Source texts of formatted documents
- - -
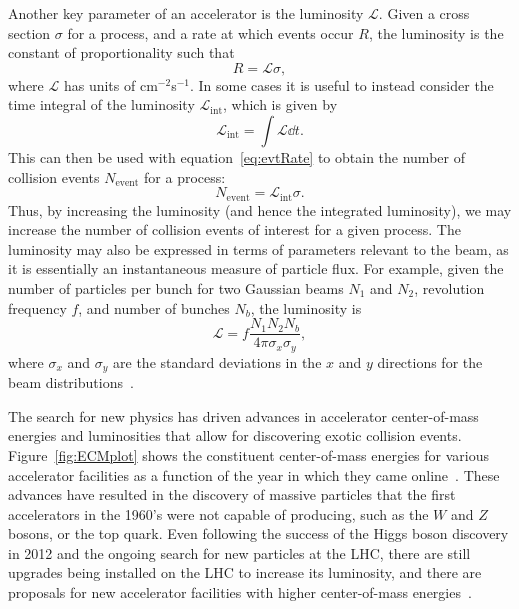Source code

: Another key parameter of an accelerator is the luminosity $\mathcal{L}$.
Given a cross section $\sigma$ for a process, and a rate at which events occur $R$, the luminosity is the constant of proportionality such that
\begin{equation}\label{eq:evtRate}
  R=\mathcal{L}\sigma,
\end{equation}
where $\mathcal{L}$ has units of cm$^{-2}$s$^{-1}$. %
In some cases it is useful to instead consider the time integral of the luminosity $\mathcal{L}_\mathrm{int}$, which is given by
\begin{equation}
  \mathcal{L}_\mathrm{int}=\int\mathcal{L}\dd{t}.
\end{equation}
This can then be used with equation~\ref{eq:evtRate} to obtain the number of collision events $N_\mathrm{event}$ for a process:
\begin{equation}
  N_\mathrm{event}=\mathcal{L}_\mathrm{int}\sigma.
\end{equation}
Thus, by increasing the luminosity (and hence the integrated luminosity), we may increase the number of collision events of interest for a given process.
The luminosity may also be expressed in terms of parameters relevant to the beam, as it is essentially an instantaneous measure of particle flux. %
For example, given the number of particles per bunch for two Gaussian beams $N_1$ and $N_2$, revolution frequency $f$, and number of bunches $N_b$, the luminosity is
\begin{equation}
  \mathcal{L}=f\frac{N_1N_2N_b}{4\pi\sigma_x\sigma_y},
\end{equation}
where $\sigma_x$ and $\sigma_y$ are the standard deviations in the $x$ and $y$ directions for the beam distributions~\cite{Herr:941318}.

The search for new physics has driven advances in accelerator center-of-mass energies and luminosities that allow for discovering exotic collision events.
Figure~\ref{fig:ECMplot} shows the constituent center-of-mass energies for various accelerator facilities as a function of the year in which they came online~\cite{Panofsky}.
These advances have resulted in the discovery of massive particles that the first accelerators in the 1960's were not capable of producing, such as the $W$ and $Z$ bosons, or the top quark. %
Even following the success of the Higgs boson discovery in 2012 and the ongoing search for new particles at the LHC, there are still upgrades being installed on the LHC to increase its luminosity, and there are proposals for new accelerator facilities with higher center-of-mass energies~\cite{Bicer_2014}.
- - -
### THE PROBLEM
Copy every line of the data above in which the string "collision" appears.

### FINISHED EXERCISE
This can then be used with equation~\ref{eq:evtRate} to obtain the number of collision events $N_\mathrm{event}$ for a process:
Thus, by increasing the luminosity (and hence the integrated luminosity), we may increase the number of collision events of interest for a given process.
The search for new physics has driven advances in accelerator center-of-mass energies and luminosities that allow for discovering exotic collision events.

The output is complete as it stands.